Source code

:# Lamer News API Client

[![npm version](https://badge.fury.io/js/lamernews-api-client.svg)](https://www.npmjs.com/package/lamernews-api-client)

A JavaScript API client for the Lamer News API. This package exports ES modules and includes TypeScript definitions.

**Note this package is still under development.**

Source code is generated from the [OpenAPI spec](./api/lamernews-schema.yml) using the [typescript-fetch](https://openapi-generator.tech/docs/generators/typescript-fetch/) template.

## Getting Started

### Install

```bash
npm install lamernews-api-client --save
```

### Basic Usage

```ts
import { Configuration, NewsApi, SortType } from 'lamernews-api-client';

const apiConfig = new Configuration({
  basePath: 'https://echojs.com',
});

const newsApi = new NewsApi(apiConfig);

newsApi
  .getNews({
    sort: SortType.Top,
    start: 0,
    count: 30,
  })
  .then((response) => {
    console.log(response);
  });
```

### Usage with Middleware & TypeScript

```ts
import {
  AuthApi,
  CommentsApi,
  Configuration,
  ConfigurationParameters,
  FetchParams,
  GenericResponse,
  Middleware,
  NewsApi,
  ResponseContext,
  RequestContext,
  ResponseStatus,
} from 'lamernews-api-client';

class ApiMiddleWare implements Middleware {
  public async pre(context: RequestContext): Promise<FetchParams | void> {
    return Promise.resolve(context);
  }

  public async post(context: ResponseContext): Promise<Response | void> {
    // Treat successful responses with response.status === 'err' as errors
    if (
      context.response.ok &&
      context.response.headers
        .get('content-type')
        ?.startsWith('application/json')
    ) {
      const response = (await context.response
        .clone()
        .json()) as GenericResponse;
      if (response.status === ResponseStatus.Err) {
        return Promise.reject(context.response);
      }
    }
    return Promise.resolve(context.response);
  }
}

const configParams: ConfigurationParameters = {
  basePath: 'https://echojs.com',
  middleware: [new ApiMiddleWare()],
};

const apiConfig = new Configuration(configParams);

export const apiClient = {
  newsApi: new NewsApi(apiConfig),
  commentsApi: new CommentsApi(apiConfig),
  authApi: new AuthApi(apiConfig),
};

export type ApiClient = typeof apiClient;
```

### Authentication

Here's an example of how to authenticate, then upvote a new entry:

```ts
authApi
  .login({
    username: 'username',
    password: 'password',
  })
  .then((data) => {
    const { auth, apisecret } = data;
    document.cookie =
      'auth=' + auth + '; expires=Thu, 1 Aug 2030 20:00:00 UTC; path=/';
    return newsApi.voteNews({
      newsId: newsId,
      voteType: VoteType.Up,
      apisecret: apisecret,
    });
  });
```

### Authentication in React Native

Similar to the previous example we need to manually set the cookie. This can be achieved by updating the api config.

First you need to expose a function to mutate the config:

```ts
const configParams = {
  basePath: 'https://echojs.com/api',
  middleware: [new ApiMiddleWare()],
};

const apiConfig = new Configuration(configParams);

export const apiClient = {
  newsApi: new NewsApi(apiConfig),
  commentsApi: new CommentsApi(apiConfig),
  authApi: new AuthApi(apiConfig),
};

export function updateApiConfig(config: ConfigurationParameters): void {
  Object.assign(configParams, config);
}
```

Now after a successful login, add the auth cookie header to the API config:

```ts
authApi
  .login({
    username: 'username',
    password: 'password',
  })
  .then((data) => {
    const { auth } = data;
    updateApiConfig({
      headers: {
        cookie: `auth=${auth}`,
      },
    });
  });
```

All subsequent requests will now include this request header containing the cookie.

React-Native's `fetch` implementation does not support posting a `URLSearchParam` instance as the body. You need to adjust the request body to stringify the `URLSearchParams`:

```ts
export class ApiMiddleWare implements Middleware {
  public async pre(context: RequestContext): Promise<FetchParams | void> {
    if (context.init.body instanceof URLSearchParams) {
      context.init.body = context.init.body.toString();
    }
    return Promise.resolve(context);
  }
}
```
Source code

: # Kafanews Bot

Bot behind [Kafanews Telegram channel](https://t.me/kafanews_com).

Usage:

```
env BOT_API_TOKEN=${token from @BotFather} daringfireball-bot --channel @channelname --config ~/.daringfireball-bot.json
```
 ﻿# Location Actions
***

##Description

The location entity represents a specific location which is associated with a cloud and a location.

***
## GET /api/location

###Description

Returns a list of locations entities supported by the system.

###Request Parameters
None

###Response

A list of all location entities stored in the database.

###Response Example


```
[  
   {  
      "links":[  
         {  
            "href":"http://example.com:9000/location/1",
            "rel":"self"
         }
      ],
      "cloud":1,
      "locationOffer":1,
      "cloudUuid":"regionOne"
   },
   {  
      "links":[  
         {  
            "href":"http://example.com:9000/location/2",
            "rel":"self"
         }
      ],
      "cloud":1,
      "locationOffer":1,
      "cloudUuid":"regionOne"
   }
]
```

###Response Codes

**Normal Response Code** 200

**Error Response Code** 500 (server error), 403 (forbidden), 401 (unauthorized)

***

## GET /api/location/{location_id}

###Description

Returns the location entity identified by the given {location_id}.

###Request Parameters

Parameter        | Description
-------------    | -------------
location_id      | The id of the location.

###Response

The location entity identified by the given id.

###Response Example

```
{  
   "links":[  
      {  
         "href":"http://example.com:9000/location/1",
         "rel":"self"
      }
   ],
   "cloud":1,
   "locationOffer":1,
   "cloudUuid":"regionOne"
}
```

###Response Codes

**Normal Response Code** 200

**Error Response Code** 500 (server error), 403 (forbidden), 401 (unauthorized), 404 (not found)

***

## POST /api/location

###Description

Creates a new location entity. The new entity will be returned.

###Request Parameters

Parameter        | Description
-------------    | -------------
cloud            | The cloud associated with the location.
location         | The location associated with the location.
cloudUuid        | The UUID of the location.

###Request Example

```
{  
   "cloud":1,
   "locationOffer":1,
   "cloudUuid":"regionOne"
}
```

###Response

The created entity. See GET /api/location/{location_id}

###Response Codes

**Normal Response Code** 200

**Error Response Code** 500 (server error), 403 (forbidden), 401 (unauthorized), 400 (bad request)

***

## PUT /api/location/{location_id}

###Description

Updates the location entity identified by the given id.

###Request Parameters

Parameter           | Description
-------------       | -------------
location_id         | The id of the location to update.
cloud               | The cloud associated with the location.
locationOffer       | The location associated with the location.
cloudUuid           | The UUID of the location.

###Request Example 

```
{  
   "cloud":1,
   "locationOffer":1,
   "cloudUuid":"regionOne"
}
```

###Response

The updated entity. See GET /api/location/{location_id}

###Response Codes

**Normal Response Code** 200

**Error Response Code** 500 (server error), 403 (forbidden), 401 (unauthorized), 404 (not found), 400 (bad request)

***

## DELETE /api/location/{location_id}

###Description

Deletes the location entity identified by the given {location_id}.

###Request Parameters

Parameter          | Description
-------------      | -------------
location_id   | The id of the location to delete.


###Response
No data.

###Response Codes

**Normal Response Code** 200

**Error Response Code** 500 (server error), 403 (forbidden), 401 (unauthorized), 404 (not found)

——————————

The material shown above must be written out again in full, exactly as it reads.

Source code

:# Lamer News API Client

[![npm version](https://badge.fury.io/js/lamernews-api-client.svg)](https://www.npmjs.com/package/lamernews-api-client)

A JavaScript API client for the Lamer News API. This package exports ES modules and includes TypeScript definitions.

**Note this package is still under development.**

Source code is generated from the [OpenAPI spec](./api/lamernews-schema.yml) using the [typescript-fetch](https://openapi-generator.tech/docs/generators/typescript-fetch/) template.

## Getting Started

### Install

```bash
npm install lamernews-api-client --save
```

### Basic Usage

```ts
import { Configuration, NewsApi, SortType } from 'lamernews-api-client';

const apiConfig = new Configuration({
  basePath: 'https://echojs.com',
});

const newsApi = new NewsApi(apiConfig);

newsApi
  .getNews({
    sort: SortType.Top,
    start: 0,
    count: 30,
  })
  .then((response) => {
    console.log(response);
  });
```

### Usage with Middleware & TypeScript

```ts
import {
  AuthApi,
  CommentsApi,
  Configuration,
  ConfigurationParameters,
  FetchParams,
  GenericResponse,
  Middleware,
  NewsApi,
  ResponseContext,
  RequestContext,
  ResponseStatus,
} from 'lamernews-api-client';

class ApiMiddleWare implements Middleware {
  public async pre(context: RequestContext): Promise<FetchParams | void> {
    return Promise.resolve(context);
  }

  public async post(context: ResponseContext): Promise<Response | void> {
    // Treat successful responses with response.status === 'err' as errors
    if (
      context.response.ok &&
      context.response.headers
        .get('content-type')
        ?.startsWith('application/json')
    ) {
      const response = (await context.response
        .clone()
        .json()) as GenericResponse;
      if (response.status === ResponseStatus.Err) {
        return Promise.reject(context.response);
      }
    }
    return Promise.resolve(context.response);
  }
}

const configParams: ConfigurationParameters = {
  basePath: 'https://echojs.com',
  middleware: [new ApiMiddleWare()],
};

const apiConfig = new Configuration(configParams);

export const apiClient = {
  newsApi: new NewsApi(apiConfig),
  commentsApi: new CommentsApi(apiConfig),
  authApi: new AuthApi(apiConfig),
};

export type ApiClient = typeof apiClient;
```

### Authentication

Here's an example of how to authenticate, then upvote a new entry:

```ts
authApi
  .login({
    username: 'username',
    password: 'password',
  })
  .then((data) => {
    const { auth, apisecret } = data;
    document.cookie =
      'auth=' + auth + '; expires=Thu, 1 Aug 2030 20:00:00 UTC; path=/';
    return newsApi.voteNews({
      newsId: newsId,
      voteType: VoteType.Up,
      apisecret: apisecret,
    });
  });
```

### Authentication in React Native

Similar to the previous example we need to manually set the cookie. This can be achieved by updating the api config.

First you need to expose a function to mutate the config:

```ts
const configParams = {
  basePath: 'https://echojs.com/api',
  middleware: [new ApiMiddleWare()],
};

const apiConfig = new Configuration(configParams);

export const apiClient = {
  newsApi: new NewsApi(apiConfig),
  commentsApi: new CommentsApi(apiConfig),
  authApi: new AuthApi(apiConfig),
};

export function updateApiConfig(config: ConfigurationParameters): void {
  Object.assign(configParams, config);
}
```

Now after a successful login, add the auth cookie header to the API config:

```ts
authApi
  .login({
    username: 'username',
    password: 'password',
  })
  .then((data) => {
    const { auth } = data;
    updateApiConfig({
      headers: {
        cookie: `auth=${auth}`,
      },
    });
  });
```

All subsequent requests will now include this request header containing the cookie.

React-Native's `fetch` implementation does not support posting a `URLSearchParam` instance as the body. You need to adjust the request body to stringify the `URLSearchParams`:

```ts
export class ApiMiddleWare implements Middleware {
  public async pre(context: RequestContext): Promise<FetchParams | void> {
    if (context.init.body instanceof URLSearchParams) {
      context.init.body = context.init.body.toString();
    }
    return Promise.resolve(context);
  }
}
```
Source code

: # Kafanews Bot

Bot behind [Kafanews Telegram channel](https://t.me/kafanews_com).

Usage:

```
env BOT_API_TOKEN=${token from @BotFather} daringfireball-bot --channel @channelname --config ~/.daringfireball-bot.json
```
 ﻿# Location Actions
***

##Description

The location entity represents a specific location which is associated with a cloud and a location.

***
## GET /api/location

###Description

Returns a list of locations entities supported by the system.

###Request Parameters
None

###Response

A list of all location entities stored in the database.

###Response Example


```
[  
   {  
      "links":[  
         {  
            "href":"http://example.com:9000/location/1",
            "rel":"self"
         }
      ],
      "cloud":1,
      "locationOffer":1,
      "cloudUuid":"regionOne"
   },
   {  
      "links":[  
         {  
            "href":"http://example.com:9000/location/2",
            "rel":"self"
         }
      ],
      "cloud":1,
      "locationOffer":1,
      "cloudUuid":"regionOne"
   }
]
```

###Response Codes

**Normal Response Code** 200

**Error Response Code** 500 (server error), 403 (forbidden), 401 (unauthorized)

***

## GET /api/location/{location_id}

###Description

Returns the location entity identified by the given {location_id}.

###Request Parameters

Parameter        | Description
-------------    | -------------
location_id      | The id of the location.

###Response

The location entity identified by the given id.

###Response Example

```
{  
   "links":[  
      {  
         "href":"http://example.com:9000/location/1",
         "rel":"self"
      }
   ],
   "cloud":1,
   "locationOffer":1,
   "cloudUuid":"regionOne"
}
```

###Response Codes

**Normal Response Code** 200

**Error Response Code** 500 (server error), 403 (forbidden), 401 (unauthorized), 404 (not found)

***

## POST /api/location

###Description

Creates a new location entity. The new entity will be returned.

###Request Parameters

Parameter        | Description
-------------    | -------------
cloud            | The cloud associated with the location.
location         | The location associated with the location.
cloudUuid        | The UUID of the location.

###Request Example

```
{  
   "cloud":1,
   "locationOffer":1,
   "cloudUuid":"regionOne"
}
```

###Response

The created entity. See GET /api/location/{location_id}

###Response Codes

**Normal Response Code** 200

**Error Response Code** 500 (server error), 403 (forbidden), 401 (unauthorized), 400 (bad request)

***

## PUT /api/location/{location_id}

###Description

Updates the location entity identified by the given id.

###Request Parameters

Parameter           | Description
-------------       | -------------
location_id         | The id of the location to update.
cloud               | The cloud associated with the location.
locationOffer       | The location associated with the location.
cloudUuid           | The UUID of the location.

###Request Example 

```
{  
   "cloud":1,
   "locationOffer":1,
   "cloudUuid":"regionOne"
}
```

###Response

The updated entity. See GET /api/location/{location_id}

###Response Codes

**Normal Response Code** 200

**Error Response Code** 500 (server error), 403 (forbidden), 401 (unauthorized), 404 (not found), 400 (bad request)

***

## DELETE /api/location/{location_id}

###Description

Deletes the location entity identified by the given {location_id}.

###Request Parameters

Parameter          | Description
-------------      | -------------
location_id   | The id of the location to delete.


###Response
No data.

###Response Codes

**Normal Response Code** 200

**Error Response Code** 500 (server error), 403 (forbidden), 401 (unauthorized), 404 (not found)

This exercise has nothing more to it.